Hacker News new | past | comments | ask | show | jobs | submit login

So what I really want to know is: what happens at Cloudflare--which uses v8 to implement Cloudflare Workers in shared memory space--when this kind of stuff happens? (Their use is in some sense way more "out on a limb" than a web browser, where you would have to wait for someone to come to your likely-niche page rather than just push the attack to get run everywhere.)



This is what happens:

Within an hour of V8 pushing the fix for this, our build automation alerted me that it had picked up the patch and built a new release of the Workers Runtime for us. I clicked a button to start rolling it out. After quick one-click approvals from EM and SRE, the release went to canary. After running there for a short time to verify no problems, I clicked to roll it out world-wide, which is in progress now. It will be everywhere within a couple hours. Rolling out an update like this causes no visible impact to customers.
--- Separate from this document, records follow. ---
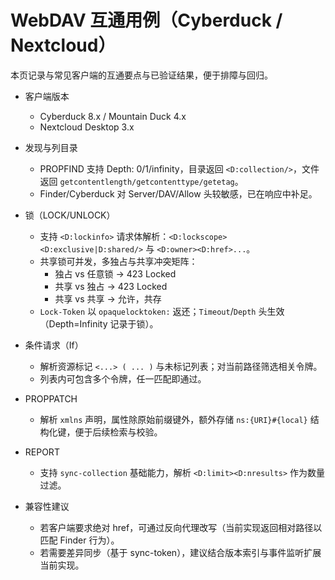 # WebDAV 互通用例（Cyberduck / Nextcloud）

本页记录与常见客户端的互通要点与已验证结果，便于排障与回归。

- 客户端版本
  - Cyberduck 8.x / Mountain Duck 4.x
  - Nextcloud Desktop 3.x

- 发现与列目录
  - PROPFIND 支持 Depth: 0/1/infinity，目录返回 `<D:collection/>`，文件返回 `getcontentlength/getcontenttype/getetag`。
  - Finder/Cyberduck 对 Server/DAV/Allow 头较敏感，已在响应中补足。

- 锁（LOCK/UNLOCK）
  - 支持 `<D:lockinfo>` 请求体解析：`<D:lockscope><D:exclusive|D:shared/>` 与 `<D:owner><D:href>...`。
  - 共享锁可并发，多独占与共享冲突矩阵：
    - 独占 vs 任意锁 → 423 Locked
    - 共享 vs 独占 → 423 Locked
    - 共享 vs 共享 → 允许，共存
  - `Lock-Token` 以 `opaquelocktoken:` 返还；`Timeout`/`Depth` 头生效（Depth=Infinity 记录于锁）。

- 条件请求（If）
  - 解析资源标记 `<...> ( ... )` 与未标记列表；对当前路径筛选相关令牌。
  - 列表内可包含多个令牌，任一匹配即通过。

- PROPPATCH
  - 解析 `xmlns` 声明，属性除原始前缀键外，额外存储 `ns:{URI}#{local}` 结构化键，便于后续检索与校验。

- REPORT
  - 支持 `sync-collection` 基础能力，解析 `<D:limit><D:nresults>` 作为数量过滤。

- 兼容性建议
  - 若客户端要求绝对 href，可通过反向代理改写（当前实现返回相对路径以匹配 Finder 行为）。
  - 若需要差异同步（基于 sync-token），建议结合版本索引与事件监听扩展当前实现。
In comparison, when a zero-day is dropped in a VM implementation used by a cloud service, it generally takes much longer to roll out a fix, and often requires rebooting all customer VMs which can be disruptive.

> Their use is in some sense way worse than a web browser, where you would have to wait for someone to come to your likely-niche page rather than just push the attack to get run everywhere.

I may be biased but I think this is debatable. If you want to target a specific victim, it's much easier to get that person to click a link than it is to randomly land on the same machine as them in a cloud service.


> Within an hour of V8 pushing the fix for this, our build automation alerted me that it had picked up the patch and built a new release of the Workers Runtime for us. I clicked a button to start rolling it out. After quick one-click approvals from EM and SRE, the release went to canary. After running there for a short time to verify no problems, I clicked to roll it out world-wide, which is in progress now. It will be everywhere within a couple hours. Rolling out an update like this causes no visible impact to customers.

Great workflow! I long for the day when I can start for a company that actually has their automation as efficient as this.

Few question, do you have a way of differentiating critical patches as this? If so, does that trigger an alert for the on-call person? Or do you still wait until working hours before such a change is pushed?


Look for a company who's business model includes uptime, security and scalability. And is big enough to not outsource those parts. And in a mature market where customers can tell the difference.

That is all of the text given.